Shanxi floods leave dozens dead, 120,000 displaced, and hundreds of cultural relics damaged

Politics & Current Affairs

Another deadly deluge has hit a Chinese province, three months after the Henan floods. At least 29 have died and hundreds of “immovable cultural relics” have been damaged in the flooding in Shanxi.

cars in floods in china
Photo of Shanxi floods from Xinhua via Sina.

China’s northern Shanxi Province has been struck with severe flooding over the past week, affecting a reported 1.75 million people, with 120,000 of those being evacuated from their homes.

Coal mines and cultural relics affected

The rainfall in Shanxi, which totaled “more than three times the average monthly rainfall for October in just five days,” destroyed more than 17,000 buildings and damaged nearly 190,000 hectares of farmland.
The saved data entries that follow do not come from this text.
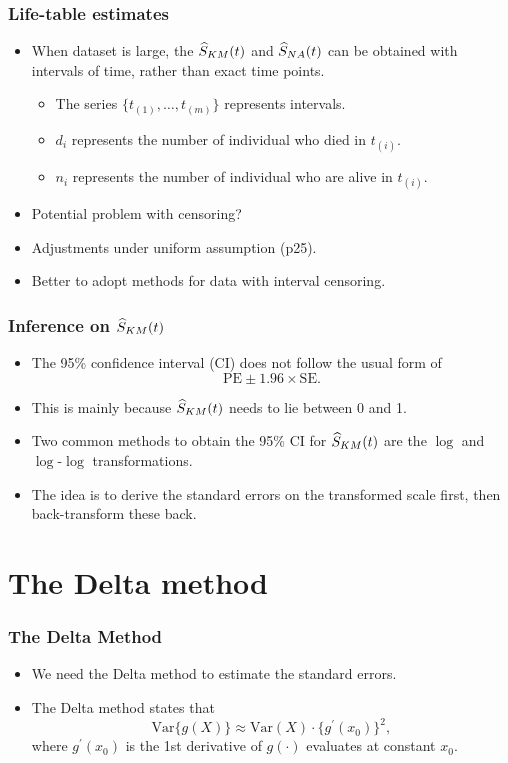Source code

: \documentclass[10pt]{beamer}\usepackage[]{graphicx}\usepackage[]{color}
\newcommand{\Var}{\mathrm{Var}}
\newcommand{\Skm}{\widehat{S}_{\scriptsize{KM}}}
\newcommand{\Sna}{\widehat{S}_{\scriptsize{NA}}}
\begin{document}
\begin{frame}[fragile]
\begin{itemize}
\begin{center}
    \end{center}
  \end{itemize}
\end{frame}


\begin{frame}
  \frametitle{Life-table estimates}
  \begin{itemize}
  \item When dataset is large, the $\Skm(t)$ and $\Sna(t)$ can be obtained with intervals of time, 
    rather than exact time points.
    \begin{itemize}
    \item The series $\{t_{(1)}, \ldots, t_{(m)}\}$ represents intervals. 
    \item $d_i$ represents the number of individual who died in $t_{(i)}$.
    \item $n_i$ represents the number of individual who are alive in $t_{(i)}$.
    \end{itemize}
  \item Potential problem with censoring? 
  \item Adjustments under uniform assumption (p25).
  \item Better to adopt methods for data with interval censoring.
\end{itemize}
\end{frame}

\begin{frame}
  \frametitle{Inference on $\Skm(t)$}
  \begin{itemize}
    \item The 95\% confidence interval (CI) does not follow the usual form of 
      $$\mbox{PE} \pm 1.96 \times\mbox{SE}.$$
    \item This is mainly because $\Skm(t)$ needs to lie between 0 and 1. 
    \item Two common methods to obtain the 95\% CI for $\Skm(t)$ are the
      $\log$ and $\log$-$\log$ transformations.
    \item The idea is to derive the standard errors on the transformed scale first, 
      then back-transform these back.
  \end{itemize}
\end{frame}

\section{The Delta method}
\begin{frame}
  \frametitle{The Delta Method}
  \begin{itemize}
    \item We need the Delta method to estimate the standard errors.
    \item The Delta method states that
      $$ \Var\{g(X)\}\approx \Var(X) \cdot\{g^\prime(x_0)\}^2,$$
      where $g^\prime(x_0)$ is the 1st derivative of $g(\cdot)$ evaluates at constant $x_0$.
  \end{itemize}
\end{frame}
\end{document}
The floods led to worries about coal capacity, as some 60 coal mines in Shanxi were temporarily shuttered in the last week amid a power crisis. However, as of today, officials said (in Chinese) that all but four of these mines had resumed operations and the impact on output is expected to be limited.

Historic and cultural sites are a more lasting, Shanxi-specific concern because of the province’s high number of “immovable cultural relics” — 53,875, the most in China.

  • “A total of 1,763 immovable cultural relics in the province have suffered various degrees of damage, including cracked and collapsed walls, leaking roofs, and other structural damage,” Sixth Tone reports.
  • This includes the collapse of a 25-foot section of a wall in Pingyao, a World Heritage Site known as China’s best-preserved ancient city.